Page MenuHomePhabricator

Update per-domain uniques fresh-sessions computation
Closed, ResolvedPublic3 Estimated Story Points

Description

Currently on per-domain uniques, fresh sessions computation named offset counts fingerprinted sessions having made:

  • 1 request with no cookies set (nocookie IS NOT NULL)
  • 0 request with some cookies set (nocookie IS NULL).

This way of computing the offset undercounts the fresh sessions.
While making sure we count only devices having made 1 request with no cookies set (nocookie IS NOT NULL) is correct, restricting the number by counting only devices having made 0 other request prevents counting devices whose "fresh" session includes more than 1 hit, about 10% of the offset.

Fresh sessions with more than 1 hit will have a first hit with nocookies=1 and that will set the cookie of that day, say, if current date is May 3rd it will set last-access cookie to May 3rd.
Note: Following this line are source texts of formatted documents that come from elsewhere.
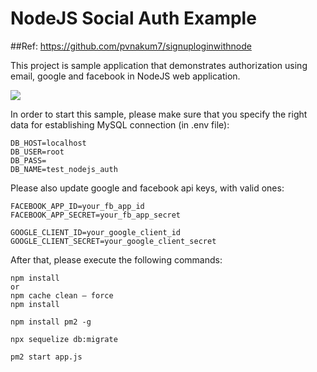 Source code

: # NodeJS Social Auth Example

##Ref: https://github.com/pvnakum7/signuploginwithnode

This project is sample application that demonstrates authorization using email, google and facebook in NodeJS web application.

![](https://cdn-images-1.medium.com/max/800/1*XpU8fmdPGCRwSlcuWahzdQ.jpeg)



In order to start this sample, please make sure that you specify the right data for establishing MySQL connection (in .env file):
```
DB_HOST=localhost
DB_USER=root
DB_PASS=
DB_NAME=test_nodejs_auth
```
Please also update google and facebook api keys, with valid ones:
```
FACEBOOK_APP_ID=your_fb_app_id
FACEBOOK_APP_SECRET=your_fb_app_secret

GOOGLE_CLIENT_ID=your_google_client_id
GOOGLE_CLIENT_SECRET=your_google_client_secret
```

After that, please execute the following commands:
```
npm install
or 
npm cache clean — force
npm install

npm install pm2 -g

npx sequelize db:migrate

pm2 start app.js 
``` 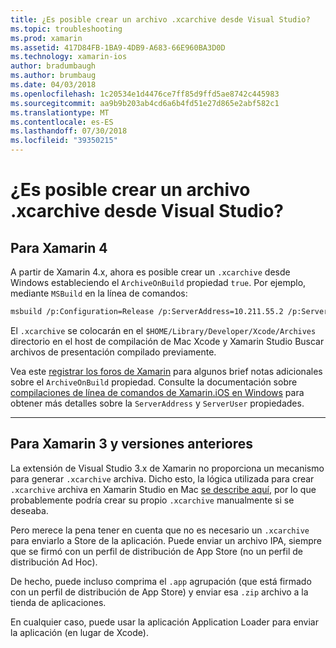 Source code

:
 ```yaml
---
title: ¿Es posible crear un archivo .xcarchive desde Visual Studio?
ms.topic: troubleshooting
ms.prod: xamarin
ms.assetid: 417D84FB-1BA9-4DB9-A683-66E960BA3D0D
ms.technology: xamarin-ios
author: bradumbaugh
ms.author: brumbaug
ms.date: 04/03/2018
ms.openlocfilehash: 1c20534e1d4476ce7ff85d9ffd5ae8742c445983
ms.sourcegitcommit: aa9b9b203ab4cd6a6b4fd51e27d865e2abf582c1
ms.translationtype: MT
ms.contentlocale: es-ES
ms.lasthandoff: 07/30/2018
ms.locfileid: "39350215"
---
```

# <a name="is-it-possible-to-create-a-xcarchive-archive-from-visual-studio"></a>¿Es posible crear un archivo .xcarchive desde Visual Studio?

## <a name="for-xamarin-4"></a>Para Xamarin 4

A partir de Xamarin 4.x, ahora es posible crear un `.xcarchive` desde Windows estableciendo el `ArchiveOnBuild` propiedad `true`. Por ejemplo, mediante `MSBuild` en la línea de comandos:

```bash
msbuild /p:Configuration=Release /p:ServerAddress=10.211.55.2 /p:ServerUser=xamUser /p:Platform=iPhone /p:ArchiveOnBuild=true /t:"Build" MyProject.csproj
```

El `.xcarchive` se colocarán en el `$HOME/Library/Developer/Xcode/Archives` directorio en el host de compilación de Mac Xcode y Xamarin Studio Buscar archivos de presentación compilado previamente.

Vea este [registrar los foros de Xamarin](https://forums.xamarin.com/discussion/comment/156635/#Comment_156635) para algunos brief notas adicionales sobre el `ArchiveOnBuild` propiedad. Consulte la documentación sobre [compilaciones de línea de comandos de Xamarin.iOS en Windows](~/ios/get-started/installation/windows/connecting-to-mac/index.md) para obtener más detalles sobre la `ServerAddress` y `ServerUser` propiedades.

* * *

## <a name="for-xamarin-3-and-earlier"></a>Para Xamarin 3 y versiones anteriores

La extensión de Visual Studio 3.x de Xamarin no proporciona un mecanismo para generar `.xcarchive` archiva. Dicho esto, la lógica utilizada para crear `.xcarchive` archiva en Xamarin Studio en Mac [se describe aquí](https://bugzilla.xamarin.com/show_bug.cgi?id=35#c5), por lo que probablemente podría crear su propio `.xcarchive` manualmente si se deseaba.

Pero merece la pena tener en cuenta que no es necesario un `.xcarchive` para enviarlo a Store de la aplicación. Puede enviar un archivo IPA, siempre que se firmó con un perfil de distribución de App Store (no un perfil de distribución Ad Hoc).

De hecho, puede incluso comprima el `.app` agrupación (que está firmado con un perfil de distribución de App Store) y enviar esa `.zip` archivo a la tienda de aplicaciones.

En cualquier caso, puede usar la aplicación Application Loader para enviar la aplicación (en lugar de Xcode).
The subsequent requests from that session have last access set to May 3rd and thus, are not counted towards uniques of that day (only requests whose date is less than current date get counted)

Move to production:

  • Add a row in documentation about the change in this page

Event Timeline

Nuria set the point value for this task to 3.Jun 5 2017, 3:26 PM

Change 356823 had a related patch set uploaded (by Nuria; owner: Joal):
[analytics/refinery@master] Correct per-domain unique devices jobs

https://gerrit.wikimedia.org/r/356823

Milimetric triaged this task as Medium priority.Jun 22 2017, 3:09 PM

@JAllemandou Did the "about 10% of the offset" estimate in the task description refer to the daily metric?
For the monthly unique devices, the impact may have been much larger (looking at the total uniques_estimate - haven't examined the offset part separately yet):

enwiki total unique devices - year-over-year changes -April 2018.png (371×600 px, 16 KB)

(This is for enwiki, adding mobile and desktop - i.e. the number we have been tracking as a core metrics in the monthly board metrics report until recently. There are other weird fluctuations here too, also when looking at mobile and desktop separately, which led to the conclusion that year-over-year comparisons for per-domain uniques should not be relied upon too much - certainly if they span the point in time where this fix was implemented in June 2017.)

The correction that this bug is about affects only the "offset" of the unique devices calculation. Not the under_estimate (see definition of fix, it only affects fresh sessions).

Seems that your graph above is plotting "underestimate+offset". If you want to see the effect of this bug best way would be graphing offset alone before and after correction for per-domain uniques. Daily or Monthly.

The effect of bugfix on unique devices metric will depend of the percentage of the unique devices total that is derived from the offset.

The offset correction represents a higher percentage of uniques the longer the timespan is so it is bigger for "monthly devices" that it is for "daily" ones.

See:
https://wikitech.wikimedia.org/wiki/Analytics/Data_Lake/Traffic/Unique_Devices/Last_access_solution#How_big_of_a_percentage_does_the_offset_represent_from_the_total?

The correction that this bug is about affects only the "offset" of the unique devices calculation. Not the under_estimate (see definition of fix, it only affects fresh sessions).

Seems that your graph above is plotting "underestimate+offset". If you want to see the effect of this bug best way would be graphing offset alone before and after correction for per-domain uniques. Daily or Monthly.

Well yes, I had already pointed that out above ("looking at the total uniques_estimate - haven't examined the offset part separately yet", my plot was about the overall metric because that happened to be the data at whose trends I was looking at). I have now made a plot: T169550#4729095 - seems it increased the monthly offset part on enwiki by about 60%.